Quantum resistant blockchain and cryptocurrency, the full analysis in seven parts. Part 7.
By QR Collector on ALTCOIN MAGAZINE
Failing shortcuts in an attempt to accomplish Quantum Resistance.
- Hashing public keys
- “Instant” transactions
- Standardized fees
- Timestamped transactions
Here are some of the claims regarding Quantum Resistance without the use of a quantum resistant signature scheme that I have come across so far. For every claim, I give arguments to substantiate why these claims are incorrect.
“We only have public keys in hashed form published. Even quantum computers can’t reverse the Hash, so no one can use those public keys to derive the private key. That’s why we are quantum resistant.” This is incorrect.

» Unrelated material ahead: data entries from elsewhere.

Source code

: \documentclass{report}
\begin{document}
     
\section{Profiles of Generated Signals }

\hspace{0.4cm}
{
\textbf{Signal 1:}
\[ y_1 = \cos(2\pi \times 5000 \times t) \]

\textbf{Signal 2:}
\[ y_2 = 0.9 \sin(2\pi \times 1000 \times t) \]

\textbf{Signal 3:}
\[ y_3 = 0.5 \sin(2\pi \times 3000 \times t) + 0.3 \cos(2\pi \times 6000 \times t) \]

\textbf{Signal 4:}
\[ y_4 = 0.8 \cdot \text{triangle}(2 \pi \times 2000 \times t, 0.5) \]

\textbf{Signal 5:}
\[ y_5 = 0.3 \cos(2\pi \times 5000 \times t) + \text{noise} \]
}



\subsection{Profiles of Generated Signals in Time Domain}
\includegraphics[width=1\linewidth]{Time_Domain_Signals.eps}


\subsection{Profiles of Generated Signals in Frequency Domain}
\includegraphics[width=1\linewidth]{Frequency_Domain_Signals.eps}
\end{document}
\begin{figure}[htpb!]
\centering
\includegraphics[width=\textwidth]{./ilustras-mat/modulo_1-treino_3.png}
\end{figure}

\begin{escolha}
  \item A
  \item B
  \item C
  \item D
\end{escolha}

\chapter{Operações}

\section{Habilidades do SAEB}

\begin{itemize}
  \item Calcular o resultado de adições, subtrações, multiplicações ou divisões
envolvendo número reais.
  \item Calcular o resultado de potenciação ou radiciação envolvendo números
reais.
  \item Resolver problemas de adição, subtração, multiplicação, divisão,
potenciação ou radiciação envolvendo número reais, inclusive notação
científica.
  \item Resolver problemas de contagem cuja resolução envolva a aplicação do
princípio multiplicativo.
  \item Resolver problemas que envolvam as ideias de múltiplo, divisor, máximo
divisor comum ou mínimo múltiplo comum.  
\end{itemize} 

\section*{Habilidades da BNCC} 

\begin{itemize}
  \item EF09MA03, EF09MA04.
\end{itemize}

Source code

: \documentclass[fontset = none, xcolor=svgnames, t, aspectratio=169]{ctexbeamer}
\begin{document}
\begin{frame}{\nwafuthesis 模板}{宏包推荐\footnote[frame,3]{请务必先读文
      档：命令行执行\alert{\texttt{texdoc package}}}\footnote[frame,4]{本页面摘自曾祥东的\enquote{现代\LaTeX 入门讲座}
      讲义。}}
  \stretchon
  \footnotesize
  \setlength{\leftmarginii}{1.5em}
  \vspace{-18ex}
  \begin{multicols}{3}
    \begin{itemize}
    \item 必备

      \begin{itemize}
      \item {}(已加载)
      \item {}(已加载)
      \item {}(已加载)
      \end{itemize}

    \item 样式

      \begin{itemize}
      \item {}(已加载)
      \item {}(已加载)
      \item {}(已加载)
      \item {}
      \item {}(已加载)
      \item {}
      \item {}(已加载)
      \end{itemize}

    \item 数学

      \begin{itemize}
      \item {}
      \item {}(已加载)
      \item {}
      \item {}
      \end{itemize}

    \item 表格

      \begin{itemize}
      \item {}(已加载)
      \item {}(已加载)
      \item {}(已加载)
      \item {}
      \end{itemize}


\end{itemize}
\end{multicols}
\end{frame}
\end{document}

This example has been explained in the previous article. To summarize: Hashed public keys can be used as an address for deposits. Deposits do not need signature authentication. Alternatively, withdrawals do need signature authentication. To authenticate a signature, the public key will always need to be made public in full, original form. As a necessary requirement, the full public key would be needed to spend coins. Therefore the public key will be included in the transaction.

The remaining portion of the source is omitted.